Somalia: Militants ambush medical convoy, killing 6
MOGADISHU, Somalia - Suspected armed Islamic militants Wednesday ambushed a convoy carrying doctors near the Somalian capital, killing six people, three of them Syrian doctors in the country giving medical assistance, officials said Wednesday.
MOGADISHU, Somalia - Suspected armed Islamic militants Wednesday ambushed a convoy carrying doctors near the Somalian capital, killing six people, three of them Syrian doctors in the country giving medical assistance, officials said Wednesday.
Capt. Mohamed Hussein, a senior Somalian police commander, said the convoy came under attack in a semi-forested area outside Mogadishu, while on the way to give medical help to patients at a hospital.
Hussein blames al-Shabab insurgents for the attack. Somalia's weak government is attempting to rebuild the war-ravaged nation after African Union troops helped the Somalian army eject the al-Qaeda-linked militants from all the major cities, including the capital Mogadishu.

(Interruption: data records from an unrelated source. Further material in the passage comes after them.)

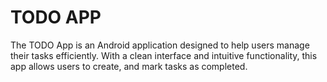 <h1>TODO APP</h1>
The TODO App is an Android application designed to help users manage their tasks efficiently.
With a clean interface and intuitive functionality, this app allows users to create, and mark tasks as completed.
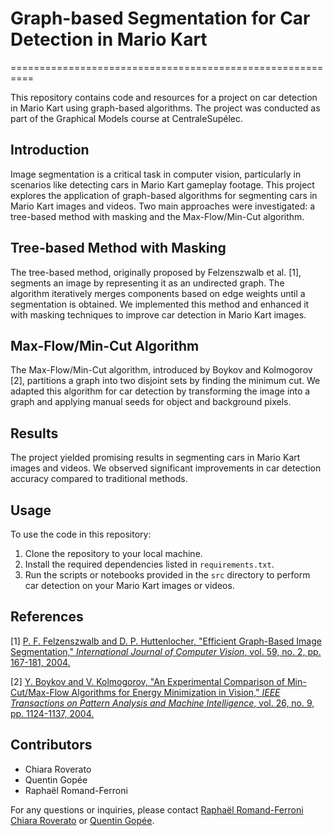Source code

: # Graph-based Segmentation for Car Detection in Mario Kart

==========================================================

This repository contains code and resources for a project on car detection in Mario Kart using graph-based algorithms. The project was conducted as part of the Graphical Models course at CentraleSupélec. 

## Introduction

Image segmentation is a critical task in computer vision, particularly in scenarios like detecting cars in Mario Kart gameplay footage. This project explores the application of graph-based algorithms for segmenting cars in Mario Kart images and videos. Two main approaches were investigated: a tree-based method with masking and the Max-Flow/Min-Cut algorithm.

## Tree-based Method with Masking

The tree-based method, originally proposed by Felzenszwalb et al. [1], segments an image by representing it as an undirected graph. The algorithm iteratively merges components based on edge weights until a segmentation is obtained. We implemented this method and enhanced it with masking techniques to improve car detection in Mario Kart images.

## Max-Flow/Min-Cut Algorithm

The Max-Flow/Min-Cut algorithm, introduced by Boykov and Kolmogorov [2], partitions a graph into two disjoint sets by finding the minimum cut. We adapted this algorithm for car detection by transforming the image into a graph and applying manual seeds for object and background pixels.

## Results

The project yielded promising results in segmenting cars in Mario Kart images and videos. We observed significant improvements in car detection accuracy compared to traditional methods.

## Usage

To use the code in this repository:

1. Clone the repository to your local machine.
2. Install the required dependencies listed in `requirements.txt`.
3. Run the scripts or notebooks provided in the `src` directory to perform car detection on your Mario Kart images or videos.

## References

[1] [P. F. Felzenszwalb and D. P. Huttenlocher, "Efficient Graph-Based Image Segmentation," *International Journal of Computer Vision*, vol. 59, no. 2, pp. 167-181, 2004.](https://cs.brown.edu/people/pfelzens/papers/seg-ijcv.pdf)

[2] [Y. Boykov and V. Kolmogorov, "An Experimental Comparison of Min-Cut/Max-Flow Algorithms for Energy Minimization in Vision," *IEEE Transactions on Pattern Analysis and Machine Intelligence*, vol. 26, no. 9, pp. 1124-1137, 2004.](https://www.csd.uwo.ca/~yboykov/Papers/pami04.pdf)

## Contributors

- Chiara Roverato
- Quentin Gopée
- Raphaël Romand-Ferroni

For any questions or inquiries, please contact [Raphaël Romand-Ferroni](mailto:raphael.romandferroni@student-cs.fr) [Chiara Roverato](mailto:chiara.roverato@student-cs.fr) or [Quentin Gopée](mailto:quentin.gopee@student-cs.fr).
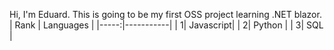 
Hi, I'm Eduard. This is going to be my first OSS project learning .NET blazor.
| Rank | Languages |
|-----:|-----------|
|     1| Javascript|
|     2| Python    |
|     3| SQL       |
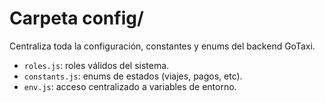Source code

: # Carpeta config/

Centraliza toda la configuración, constantes y enums del backend GoTaxi.
- `roles.js`: roles válidos del sistema.
- `constants.js`: enums de estados (viajes, pagos, etc).
- `env.js`: acceso centralizado a variables de entorno.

Abdi Ibrahim Jiya, a well-known orthopedic surgeon in Somalia, said he trained a Somalian doctor killed in the attack. Jiya said others killed were the three Syrian doctors and two Somalian aides who were all heading to Fiqi hospital in Elasha Biyaha, a settlement near Mogadishu. A Syrian doctor was also wounded in the attack, he said.
Although daily fighting has stopped since al-Shabab was evicted from the areas it occupied, guerrilla attacks blamed on the militants continue.
Foreign health-care workers and locals working for foreign organizations providing assistance to the country's dilapidated health system have been targeted before.